Consider tossing a coin 5 times. The probability of getting only heads is then
p(n heads) = 1/(2.2.2.2.2)
As n gets bigger and bigger, p(n heads) gets arbitrarily close to 0. But it never becomes exactly 0.
Consider tossing a coin infinitely many times. What is the probability of getting only heads now? It turns out that it's impossible to assign a probability to this event, for the reasons I stated in my first posting. Informally we may say that p(only heads) is 0, since there are infinitely many possible outcomes and only one advantageous. In this case there is a good fit between the limit as n goes to infinity and the possibility of getting infinitely many heads.
Now consider the "random walk" experiment. Starting at 0, we go one step left or one step right on the x-axis if we get heads or tails. As the number of coin flips n increases, the probability of returning to 0 converges to 1. What happens if we flip a coin infinitely many times? How big are our chances of returning to 0? As I have already mentioned, it's impossible to calculate a probability. But the above limit seems to suggest that the chances are very good. But this is wrong: there are infinitely many sequences which return to 0. But there are also infinitely many sequences which don't return to 0. Therefore, it's difficult to say how good the chances are for infinitely many coin flips, even if the chances become better and better for larger and larger n. This may be somewhat surprising.

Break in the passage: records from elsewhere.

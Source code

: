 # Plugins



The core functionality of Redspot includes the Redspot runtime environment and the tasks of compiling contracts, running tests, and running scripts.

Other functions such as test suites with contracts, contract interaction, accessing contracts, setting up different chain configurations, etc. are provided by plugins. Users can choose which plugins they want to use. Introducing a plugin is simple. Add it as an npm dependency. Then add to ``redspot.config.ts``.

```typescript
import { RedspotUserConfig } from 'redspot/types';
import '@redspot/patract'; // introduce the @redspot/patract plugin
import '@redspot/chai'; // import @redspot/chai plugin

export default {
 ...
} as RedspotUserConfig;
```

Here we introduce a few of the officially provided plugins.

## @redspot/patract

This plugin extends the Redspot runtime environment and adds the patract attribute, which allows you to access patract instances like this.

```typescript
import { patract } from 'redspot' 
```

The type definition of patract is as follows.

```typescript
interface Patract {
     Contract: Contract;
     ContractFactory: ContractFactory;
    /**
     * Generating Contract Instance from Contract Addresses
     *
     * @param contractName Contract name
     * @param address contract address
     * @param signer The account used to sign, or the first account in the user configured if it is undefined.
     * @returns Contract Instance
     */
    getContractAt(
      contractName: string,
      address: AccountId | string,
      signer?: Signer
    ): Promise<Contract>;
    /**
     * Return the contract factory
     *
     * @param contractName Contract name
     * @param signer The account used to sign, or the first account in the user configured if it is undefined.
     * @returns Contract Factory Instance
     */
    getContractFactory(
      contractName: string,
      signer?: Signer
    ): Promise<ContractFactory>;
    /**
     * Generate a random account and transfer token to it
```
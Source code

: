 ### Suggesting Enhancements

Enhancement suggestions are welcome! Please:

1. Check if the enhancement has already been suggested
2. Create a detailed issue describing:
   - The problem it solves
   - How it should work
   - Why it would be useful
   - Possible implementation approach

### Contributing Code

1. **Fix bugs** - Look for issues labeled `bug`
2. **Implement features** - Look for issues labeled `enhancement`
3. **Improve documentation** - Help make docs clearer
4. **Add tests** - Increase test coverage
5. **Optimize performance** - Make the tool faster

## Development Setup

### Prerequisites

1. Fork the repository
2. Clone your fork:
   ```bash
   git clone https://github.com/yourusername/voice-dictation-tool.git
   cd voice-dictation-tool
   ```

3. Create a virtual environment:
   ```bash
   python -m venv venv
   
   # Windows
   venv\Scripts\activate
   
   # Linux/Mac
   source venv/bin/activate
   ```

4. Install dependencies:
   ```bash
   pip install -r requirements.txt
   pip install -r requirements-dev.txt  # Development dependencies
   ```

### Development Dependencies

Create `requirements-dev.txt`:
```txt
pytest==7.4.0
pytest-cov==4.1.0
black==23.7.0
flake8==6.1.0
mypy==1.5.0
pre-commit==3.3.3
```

On the basis of what I have said above, I want to suggest that finite and infinite probabilities be treated separately. Finite probabilites may be calculated; infinite ones may not. If the number of advantageous outcomes in the infinite case is finite, then it makes good sense to speak of the 'probability' of it as 0. But if the number of advantageous outcomes is infinite, then there doesn't seem to be any way of assessing the 'probability' of the event. But perhaps someone else knows a method which can be used.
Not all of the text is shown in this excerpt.